• **ASSIGNMENT**:
All lines in the entries below that hold "સગવડ" make up the answer.

• **MATERIAL FOR THE TASK**:
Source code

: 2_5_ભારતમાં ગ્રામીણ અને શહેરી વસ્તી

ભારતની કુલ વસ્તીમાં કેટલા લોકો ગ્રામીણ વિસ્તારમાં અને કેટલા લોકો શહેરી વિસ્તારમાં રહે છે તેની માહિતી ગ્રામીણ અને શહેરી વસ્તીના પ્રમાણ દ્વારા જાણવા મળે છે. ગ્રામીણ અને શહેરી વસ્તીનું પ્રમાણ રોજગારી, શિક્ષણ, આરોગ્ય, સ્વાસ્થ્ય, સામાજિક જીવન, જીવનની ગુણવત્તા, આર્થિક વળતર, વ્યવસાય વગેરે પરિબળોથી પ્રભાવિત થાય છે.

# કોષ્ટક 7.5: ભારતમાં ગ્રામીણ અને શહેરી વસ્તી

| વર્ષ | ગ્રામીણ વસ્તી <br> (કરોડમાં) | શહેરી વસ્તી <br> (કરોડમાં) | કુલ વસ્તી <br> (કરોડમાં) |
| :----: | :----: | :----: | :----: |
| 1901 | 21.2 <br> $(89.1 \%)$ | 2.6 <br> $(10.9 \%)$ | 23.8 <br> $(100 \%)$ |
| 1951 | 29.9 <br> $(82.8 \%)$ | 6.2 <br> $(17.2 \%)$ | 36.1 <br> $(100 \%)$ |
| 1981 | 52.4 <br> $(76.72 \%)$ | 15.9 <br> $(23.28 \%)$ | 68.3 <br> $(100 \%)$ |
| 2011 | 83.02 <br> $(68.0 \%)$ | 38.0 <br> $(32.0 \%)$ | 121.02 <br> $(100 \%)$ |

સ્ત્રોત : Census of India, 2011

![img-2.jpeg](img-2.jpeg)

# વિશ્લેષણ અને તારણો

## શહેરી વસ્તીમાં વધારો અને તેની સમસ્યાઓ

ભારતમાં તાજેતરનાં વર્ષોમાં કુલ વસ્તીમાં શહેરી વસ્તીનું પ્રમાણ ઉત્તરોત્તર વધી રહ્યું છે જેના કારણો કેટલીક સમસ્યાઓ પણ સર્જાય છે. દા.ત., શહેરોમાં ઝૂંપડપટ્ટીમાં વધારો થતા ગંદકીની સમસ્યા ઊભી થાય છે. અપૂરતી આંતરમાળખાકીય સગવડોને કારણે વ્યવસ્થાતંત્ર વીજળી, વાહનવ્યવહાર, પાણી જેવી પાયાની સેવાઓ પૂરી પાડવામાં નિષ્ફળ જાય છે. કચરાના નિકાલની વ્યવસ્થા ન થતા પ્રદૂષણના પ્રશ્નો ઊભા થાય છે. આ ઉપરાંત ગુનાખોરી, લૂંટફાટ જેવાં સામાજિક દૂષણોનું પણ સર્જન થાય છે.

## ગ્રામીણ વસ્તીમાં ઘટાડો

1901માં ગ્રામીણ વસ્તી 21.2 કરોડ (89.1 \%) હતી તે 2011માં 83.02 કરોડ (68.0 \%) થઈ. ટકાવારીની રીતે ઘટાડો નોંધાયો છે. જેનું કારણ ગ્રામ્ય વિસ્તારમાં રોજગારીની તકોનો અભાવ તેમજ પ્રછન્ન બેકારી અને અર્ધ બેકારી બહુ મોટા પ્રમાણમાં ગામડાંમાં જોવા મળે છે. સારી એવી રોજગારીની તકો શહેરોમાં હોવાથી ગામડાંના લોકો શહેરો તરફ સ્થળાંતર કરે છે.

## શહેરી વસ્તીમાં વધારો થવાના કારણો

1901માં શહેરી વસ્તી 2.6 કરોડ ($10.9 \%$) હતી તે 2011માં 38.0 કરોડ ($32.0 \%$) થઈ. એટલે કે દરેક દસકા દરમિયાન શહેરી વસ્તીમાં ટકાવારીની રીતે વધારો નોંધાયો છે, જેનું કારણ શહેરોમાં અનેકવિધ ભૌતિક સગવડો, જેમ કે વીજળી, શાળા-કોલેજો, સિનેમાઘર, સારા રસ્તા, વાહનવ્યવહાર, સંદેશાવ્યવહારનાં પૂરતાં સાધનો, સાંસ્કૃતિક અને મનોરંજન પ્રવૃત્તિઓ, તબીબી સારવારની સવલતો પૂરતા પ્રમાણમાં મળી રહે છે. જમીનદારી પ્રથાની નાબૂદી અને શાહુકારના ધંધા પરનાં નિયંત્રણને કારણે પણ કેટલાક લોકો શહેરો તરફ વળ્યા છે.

• **RESULT FOR THIS TASK**:
ભારતમાં તાજેતરનાં વર્ષોમાં કુલ વસ્તીમાં શહેરી વસ્તીનું પ્રમાણ ઉત્તરોત્તર વધી રહ્યું છે જેના કારણો કેટલીક સમસ્યાઓ પણ સર્જાય છે. દા.ત., શહેરોમાં ઝૂંપડપટ્ટીમાં વધારો થતા ગંદકીની સમસ્યા ઊભી થાય છે. અપૂરતી આંતરમાળખાકીય સગવડોને કારણે વ્યવસ્થાતંત્ર વીજળી, વાહનવ્યવહાર, પાણી જેવી પાયાની સેવાઓ પૂરી પાડવામાં નિષ્ફળ જાય છે. કચરાના નિકાલની વ્યવસ્થા ન થતા પ્રદૂષણના પ્રશ્નો ઊભા થાય છે. આ ઉપરાંત ગુનાખોરી, લૂંટફાટ જેવાં સામાજિક દૂષણોનું પણ સર્જન થાય છે.
1901માં શહેરી વસ્તી 2.6 કરોડ ($10.9 \%$) હતી તે 2011માં 38.0 કરોડ ($32.0 \%$) થઈ. એટલે કે દરેક દસકા દરમિયાન શહેરી વસ્તીમાં ટકાવારીની રીતે વધારો નોંધાયો છે, જેનું કારણ શહેરોમાં અનેકવિધ ભૌતિક સગવડો, જેમ કે વીજળી, શાળા-કોલેજો, સિનેમાઘર, સારા રસ્તા, વાહનવ્યવહાર, સંદેશાવ્યવહારનાં પૂરતાં સાધનો, સાંસ્કૃતિક અને મનોરંજન પ્રવૃત્તિઓ, તબીબી સારવારની સવલતો પૂરતા પ્રમાણમાં મળી રહે છે. જમીનદારી પ્રથાની નાબૂદી અને શાહુકારના ધંધા પરનાં નિયંત્રણને કારણે પણ કેટલાક લોકો શહેરો તરફ વળ્યા છે.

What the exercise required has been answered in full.